So Vanilla

Viji: La recensione di “So Vanilla”

  • So Vanilla – Viji
  • 27 Ottobre 2023
  • ℗ Speedy Wunderground / [PIAS]

Il disco di debutto dell’artista Austro-brasiliana, ma di stanza a Londra, incrocia il bedroom pop ad un soft-rock vintage. Dopo essersi messa alle spalle due EP e diversi singoli, sotto l’etichetta Dirty Hit, ha trovato un posto sicuro nella Speedy Wunderground, etichetta discografica londinese di Dan Carey (Fontaines D.C., Squid, Black MIDI), per poter portare a termine il suo primo disco. “So Vanilla”, che prende il nome dalla stessa cantautrice, Vanilla Jenner, ha visto la luce per la prima volta circa un anno fa. È stato registrato prevalentemente nel sud di Londra e tutto il processo creativo, avvenuto sotto l’occhio vigile di Carey, è stato unico per ogni traccia di questo disco. 

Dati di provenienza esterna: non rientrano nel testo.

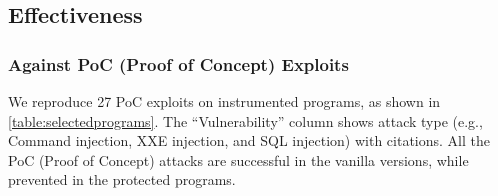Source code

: %

\vspace{-1em}
\subsection{Effectiveness}
\label{subsec:eval_attack}

\subsubsection{Against PoC (Proof of Concept) Exploits}
\label{subsec:poc_eval}
We reproduce 27 PoC exploits on \sysname instrumented programs, as shown in \autoref{table:selectedprograms}.
The ``Vulnerability'' column shows attack type (e.g., Command injection, XXE injection, and SQL injection) with citations.
All the PoC (Proof of Concept) attacks are successful in the vanilla versions, while prevented in the \sysname protected programs.

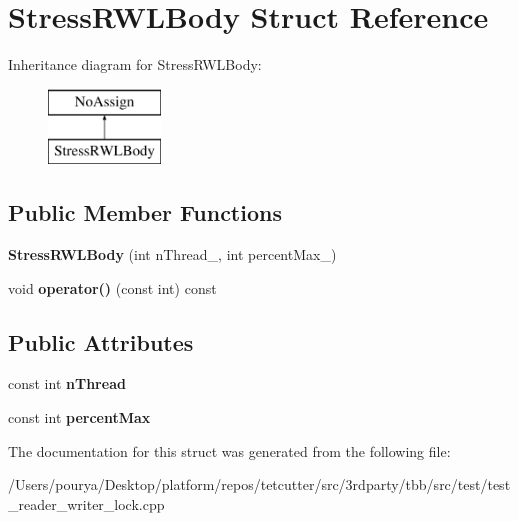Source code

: \hypertarget{structStressRWLBody}{}\section{Stress\+R\+W\+L\+Body Struct Reference}
\label{structStressRWLBody}
Inheritance diagram for Stress\+R\+W\+L\+Body\+:\begin{figure}[H]
\begin{center}
\leavevmode
\includegraphics[height=2.000000cm]{structStressRWLBody}
\end{center}
\end{figure}
\subsection*{Public Member Functions}
\begin{DoxyCompactItemize}
\item 
\hypertarget{structStressRWLBody_a1cea319e6077f341d3650f24574b2b58}{}{\bfseries Stress\+R\+W\+L\+Body} (int n\+Thread\+\_\+, int percent\+Max\+\_\+)\label{structStressRWLBody_a1cea319e6077f341d3650f24574b2b58}

\item 
\hypertarget{structStressRWLBody_a17a9fc0c556d45cbf6da0f4ed18ada7c}{}void {\bfseries operator()} (const int) const \label{structStressRWLBody_a17a9fc0c556d45cbf6da0f4ed18ada7c}

\end{DoxyCompactItemize}
\subsection*{Public Attributes}
\begin{DoxyCompactItemize}
\item 
\hypertarget{structStressRWLBody_a3f7fbed964c9434730db5d2231227061}{}const int {\bfseries n\+Thread}\label{structStressRWLBody_a3f7fbed964c9434730db5d2231227061}

\item 
\hypertarget{structStressRWLBody_ae02dcadbe5b5be20487f2d31b6ed8b2e}{}const int {\bfseries percent\+Max}\label{structStressRWLBody_ae02dcadbe5b5be20487f2d31b6ed8b2e}

\end{DoxyCompactItemize}


The documentation for this struct was generated from the following file\+:\begin{DoxyCompactItemize}
\item 
/\+Users/pourya/\+Desktop/platform/repos/tetcutter/src/3rdparty/tbb/src/test/test\+\_\+reader\+\_\+writer\+\_\+lock.\+cpp\end{DoxyCompactItemize}
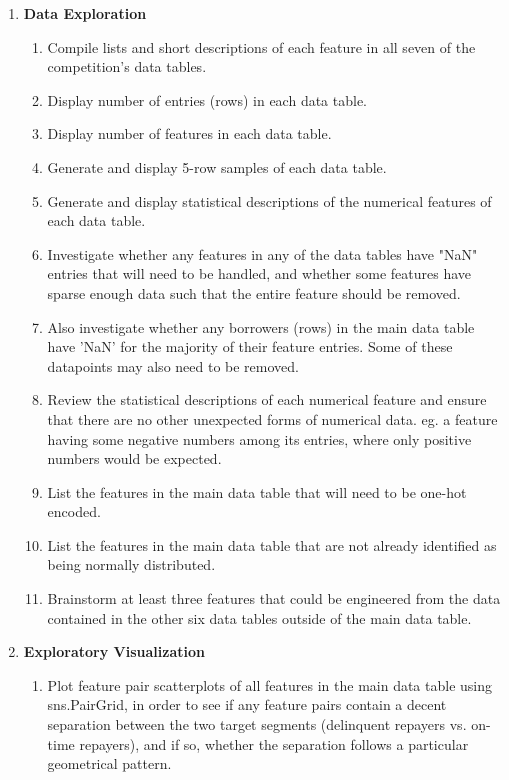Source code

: \documentclass[12pt, letterpaper]{article}
\begin{document}
\renewcommand{\labelenumi}{\Roman{enumi}}
\begin{enumerate}
  \item \textbf{Data Exploration}
    \begin{enumerate}
      \item Compile lists and short descriptions of each feature in all seven of the competition's data tables.
      \item Display number of entries (rows) in each data table.
      \item Display number of features in each data table.
      \item Generate and display 5-row samples of each data table.
      \item Generate and display statistical descriptions of the numerical features of each data table.
      \item Investigate whether any features in any of the data tables have "NaN" entries that will need to be handled, and whether some features have sparse enough data such that the entire feature should be removed.
      \item Also investigate whether any borrowers (rows) in the main data table have 'NaN' for the majority of their feature entries. Some of these datapoints may also need to be removed.
      \item Review the statistical descriptions of each numerical feature and ensure that there are no other unexpected forms of numerical data. eg. a feature having some negative numbers among its entries, where only positive numbers would be expected.
      \item List the features in the main data table that will need to be one-hot encoded.
      \item List the features in the main data table that are not already identified as being normally distributed.
      \item Brainstorm at least three features that could be engineered from the data contained in the other six data tables outside of the main data table.
    \end{enumerate}
  \item \textbf{Exploratory Visualization}
    \begin{enumerate}
      \item Plot feature pair scatterplots of all features in the main data table using sns.PairGrid, in order to see if any feature pairs contain a decent separation between the two target segments (delinquent repayers vs. on-time repayers), and if so, whether the separation follows a particular geometrical pattern.

\end{enumerate}
\end{enumerate}
\end{document}
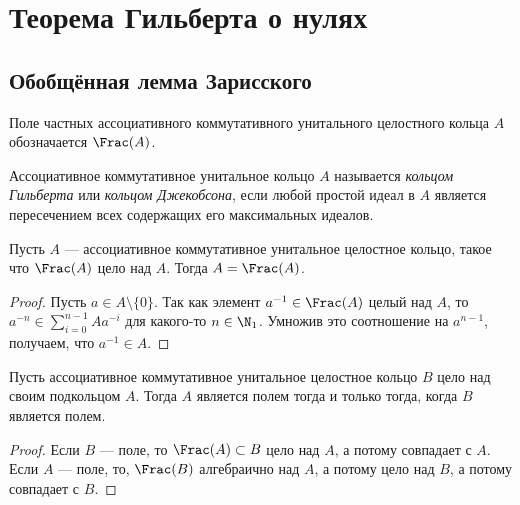 \documentclass[
	extrafontsizes,
	11pt,
	hyphens,
]{memoir}
\begin{document}
\section{Теорема Гильберта о нулях}

\subsection{Обобщённая лемма Зарисского}

\begin{notation}
Поле частных ассоциативного коммутативного унитального целостного кольца \(A\) обозначается \(\Frac(A)\).
\end{notation}

\begin{definition}
Ассоциативное коммутативное унитальное кольцо \(A\) называется \emph{кольцом Гильберта} или \emph{кольцом Джекобсона}, если любой простой идеал в \(A\) является пересечением всех содержащих его максимальных идеалов.
\end{definition}

\begin{theorem}
Пусть \(A\) --- ассоциативное коммутативное унитальное целостное кольцо, такое что \(\Frac(A)\) цело над \(A\).
Тогда \(A = \Frac(A)\).
\end{theorem}

\begin{proof}
Пусть \(a \in A \setminus \{0\}\).
Так как элемент \(a^{-1} \in \Frac(A)\) целый над \(A\), то \(a^{-n} \in \sum_{i=0}^{n-1} A a^{-i}\) для какого-то \(n \in \N_1\).
Умножив это соотношение на \(a^{n-1}\), получаем, что \(a^{-1} \in A\).
\end{proof}

\begin{theorem}
Пусть ассоциативное коммутативное унитальное целостное кольцо \(B\) цело над своим подкольцом \(A\).
\label{thm:hilbert_1}
Тогда \(A\) является полем тогда и только тогда, когда \(B\) является полем.
\end{theorem}

\begin{proof}
Если \(B\) --- поле, то \(\Frac(A) \subset B\) цело над \(A\), а потому совпадает с \(A\).
Если \(A\) --- поле, то, \(\Frac(B)\) алгебраично над \(A\), а потому цело над \(B\), а потому совпадает с \(B\).
\end{proof}
\end{document}
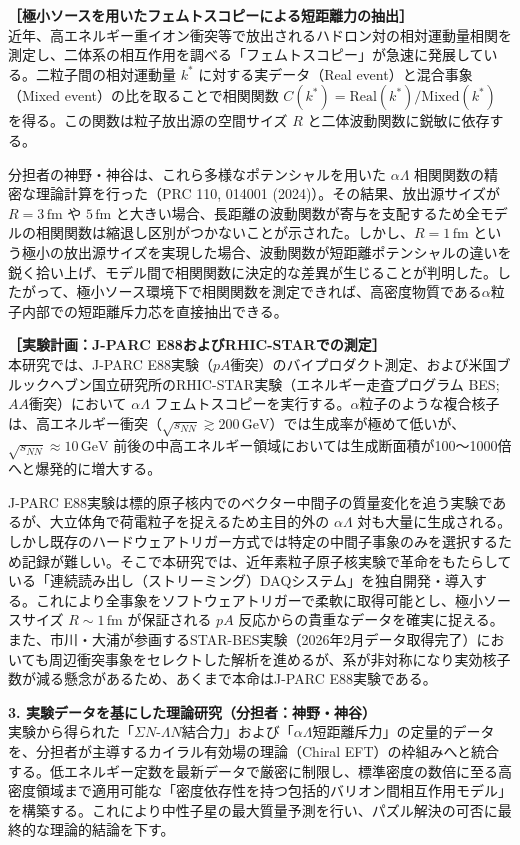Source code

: \documentclass[11pt,a4j,dvipdfmx]{jarticle} 					%
\newcommand{\研究課題名}{加速器実験による短距離バリオン間相互作用の解明と中性子星ハイペロンパズルの解決}
\newcommand{\研究機関名}{東北大学}
\newcommand{\研究代表者氏名}{市川裕大}
\newcommand{\研究期間の最終元号年度}{13}  %
\begin{document}
\noindent
\textbf{［極小ソースを用いたフェムトスコピーによる短距離力の抽出］}\\
近年、高エネルギー重イオン衝突等で放出されるハドロン対の相対運動量相関を測定し、二体系の相互作用を調べる「フェムトスコピー」が急速に発展している。二粒子間の相対運動量 $k^*$ に対する実データ（Real event）と混合事象（Mixed event）の比を取ることで相関関数 $C(k^*) = \text{Real}(k^*) / \text{Mixed}(k^*)$ を得る。この関数は粒子放出源の空間サイズ $R$ と二体波動関数に鋭敏に依存する。

分担者の神野・神谷は、これら多様なポテンシャルを用いた $\alpha\Lambda$ 相関関数の精密な理論計算を行った（PRC 110, 014001 (2024)）。その結果、放出源サイズが $R = 3\,\text{fm}$ や $5\,\text{fm}$ と大きい場合、長距離の波動関数が寄与を支配するため全モデルの相関関数は縮退し区別がつかないことが示された。しかし、$R = 1\,\text{fm}$ という極小の放出源サイズを実現した場合、波動関数が短距離ポテンシャルの違いを鋭く拾い上げ、モデル間で相関関数に決定的な差異が生じることが判明した。したがって、極小ソース環境下で相関関数を測定できれば、高密度物質である$\alpha$粒子内部での短距離斥力芯を直接抽出できる。

\noindent
\textbf{［実験計画：J-PARC E88およびRHIC-STARでの測定］}\\
本研究では、J-PARC E88実験（$pA$衝突）のバイプロダクト測定、および米国ブルックヘブン国立研究所のRHIC-STAR実験（エネルギー走査プログラム BES; $AA$衝突）において $\alpha\Lambda$ フェムトスコピーを実行する。$\alpha$粒子のような複合核子は、高エネルギー衝突（$\sqrt{s_{NN}} \gtrsim 200\,\text{GeV}$）では生成率が極めて低いが、$\sqrt{s_{NN}} \approx 10\,\text{GeV}$ 前後の中高エネルギー領域においては生成断面積が100〜1000倍へと爆発的に増大する。

J-PARC E88実験は標的原子核内でのベクター中間子の質量変化を追う実験であるが、大立体角で荷電粒子を捉えるため主目的外の $\alpha\Lambda$ 対も大量に生成される。しかし既存のハードウェアトリガー方式では特定の中間子事象のみを選択するため記録が難しい。そこで本研究では、近年素粒子原子核実験で革命をもたらしている「連続読み出し（ストリーミング）DAQシステム」を独自開発・導入する。これにより全事象をソフトウェアトリガーで柔軟に取得可能とし、極小ソースサイズ $R \sim 1\,\text{fm}$ が保証される $pA$ 反応からの貴重なデータを確実に捉える。また、市川・大浦が参画するSTAR-BES実験（2026年2月データ取得完了）においても周辺衝突事象をセレクトした解析を進めるが、系が非対称になり実効核子数が減る懸念があるため、あくまで本命はJ-PARC E88実験である。

\vspace*{1zw}
\noindent
\textbf{3. 実験データを基にした理論研究（分担者：神野・神谷）}\\
実験から得られた「$\Sigma N$-$\Lambda N$結合力」および「$\alpha\Lambda$短距離斥力」の定量的データを、分担者が主導するカイラル有効場の理論（Chiral EFT）の枠組みへと統合する。低エネルギー定数を最新データで厳密に制限し、標準密度の数倍に至る高密度領域まで適用可能な「密度依存性を持つ包括的バリオン間相互作用モデル」を構築する。これにより中性子星の最大質量予測を行い、パズル解決の可否に最終的な理論的結論を下す。
\end{document}
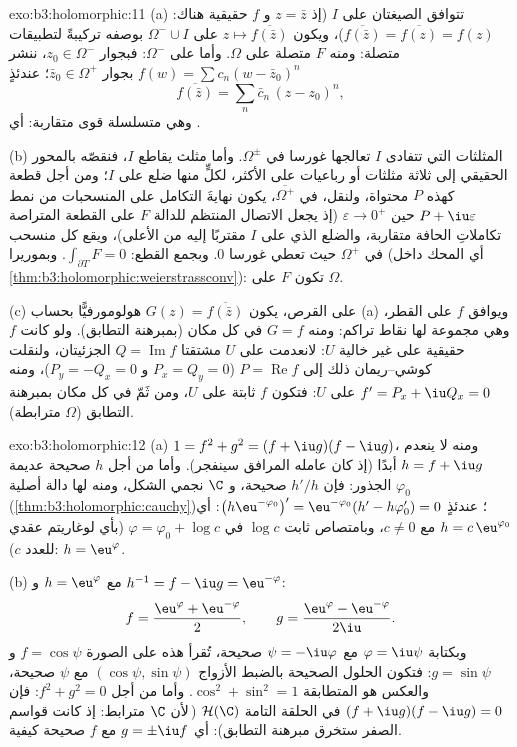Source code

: \begin{solution}{exo:b3:holomorphic:11}
(a) تتوافق الصيغتان على $I$ (إذ $z = \bar z$ و $f$ حقيقية هناك:
$\overline{f(\bar z)} = \overline{f(z)} = f(z)$)، ويكون $z \mapsto \overline{f(\bar z)}$  على $\Omega^-\cup I$ بوصفه تركيبةً
لتطبيقات متصلة: ومنه $F$ متصلة على $\Omega$. وأما 
على $\Omega^-$: فبجوار $z_0
\in \Omega^-$، ننشر $f(w) = \sum c_n(w - \bar z_0)^n$ بجوار $\bar z_0 \in \Omega^+$؛ عندئذٍ
\[
\overline{f(\bar z)} = \sum_n\bar c_n\,(z - z_0)^n,
\]
وهي متسلسلة قوى متقاربة: أي .

(b) المثلثات التي تتفادى $I$ تعالجها غورسا في $\Omega^\pm$.
وأما مثلث يقاطع $I$، فنقصّه بالمحور الحقيقي إلى ثلاثة مثلثات أو
رباعيات على الأكثر، لكلٍّ منها ضلع على $I$؛ ومن أجل قطعة كهذه
$P$ محتواة، ولنقل، في $\overline{\Omega^+}$، يكون  نهايةَ التكامل
على المنسحبات من نمط $P + \iu
\varepsilon$ حين $\varepsilon \to 0^+$ (إذ يجعل الاتصال المنتظم
للدالة $F$ على القطعة المتراصة تكاملاتِ الحافة متقاربة، والضلع
الذي على $I$ مقتربًا إليه من الأعلى)، ويقع كل منسحب في
$\Omega^+$ حيث تعطي غورسا $0$. وبجمع القطع: $\int_{\partial T}F = 0$. وبموريرا
(أي المحك داخل \cref{thm:b3:holomorphic:weierstrassconv}): تكون $F$  على
$\Omega$.

(c) على القرص، يكون $G(z) = \overline{f(\bar z)}$ هولومورفيًّا بحساب (a) ويوافق $f$
على القطر، وهي مجموعة لها نقاط تراكم: ومنه $G = f$ في كل مكان
(بمبرهنة التطابق). ولو كانت $f$ حقيقية على  غير
خالية $U$: لانعدمت على $U$ مشتقتا $Q = \operatorname{Im}f$ الجزئيتان، ولنقلت
كوشي--ريمان ذلك إلى $P =
\operatorname{Re}f$ ($P_x = Q_y = 0$ و $P_y = -Q_x = 0$)،
ومنه $f' = P_x + \iu Q_x = 0$ على $U$: فتكون $f$ ثابتة على $U$، ومن ثَمّ في كل
مكان بمبرهنة التطابق ($\Omega$ مترابطة).
\end{solution}

\begin{solution}{exo:b3:holomorphic:12}
(a) $1 = f^2 + g^2 = (f + \iu g)(f - \iu g)$، ومنه لا ينعدم $h = f +
\iu g$ أبدًا (إذ كان عامله المرافق
سينفجر). وأما من أجل $h$ صحيحة عديمة الجذور: فإن $h'/h$ صحيحة،
و $\C$ نجمي الشكل، ومنه لها دالة أصلية $\varphi_0$
(\cref{thm:b3:holomorphic:cauchy})؛ عندئذٍ $\bigl(h\eu^{-\varphi_0}\bigr)' = \eu^{-\varphi_0}(h' -
h\varphi_0') = 0$: أي $h = c\,\eu^{\varphi_0}$ مع $c \neq 0$، وبامتصاص
ثابت $\log c$ في $\varphi = \varphi_0
+ \log c$ (بأي لوغاريتم عقدي للعدد $c$): $h =
\eu^{\varphi}$.

(b) مع $h = \eu^{\varphi}$ و $h^{-1} = f - \iu g =
\eu^{-\varphi}$:
\[
f = \frac{\eu^{\varphi} + \eu^{-\varphi}}2,
\qquad
g = \frac{\eu^{\varphi} - \eu^{-\varphi}}{2\iu} .
\]
وبكتابة $\varphi = \iu\psi$ مع $\psi = -\iu\varphi$ صحيحة، تُقرأ هذه على الصورة
$f = \cos\psi$ و $g = \sin\psi$: فتكون الحلول الصحيحة بالضبط
الأزواج $(\cos\psi,
\sin\psi)$ مع $\psi$ صحيحة، والعكس هو المتطابقة $\cos^2 + \sin^2 = 1$.
وأما من أجل $f^2 + g^2 = 0$: فإن $(f + \iu g)(f - \iu g) = 0$ في الحلقة التامة
$\mathcal H(\C)$ (\,لأن $\C$ مترابط: إذ كانت قواسم الصفر ستخرق
مبرهنة التطابق): أي $g = \pm\iu
f$ مع $f$ صحيحة كيفية.
\end{solution}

I due hanno trovato il loro posto perfetto, una bolla d’arte in cui suonare e scrivere fino a tarda notte, da cui è emerso un miscuglio di suoni sporchi e atmosfere cupe. 

So Vanilla Viji

Ad aprire “So vanilla” è “Anything”, un’esplosione di suoni metallici synth vorticosi e la morbida voce della Jenner. Insieme ai riff squillanti del ritornello di “Down”, queste prime due tracce incarnano perfettamente un alt-rock anni ’90. Tra stratificazioni shoegaze, l’artista trova spazio per cenni di pop sperimentale. È proprio questo genere a contaminare la traccia successiva. “Sedative”, uscita come singolo lo scorso luglio, è più minimale. Le chitarre filtrate danzano su pattern ritmici pop, mentre la voce asciutta di Vanilla, si assottiglia. 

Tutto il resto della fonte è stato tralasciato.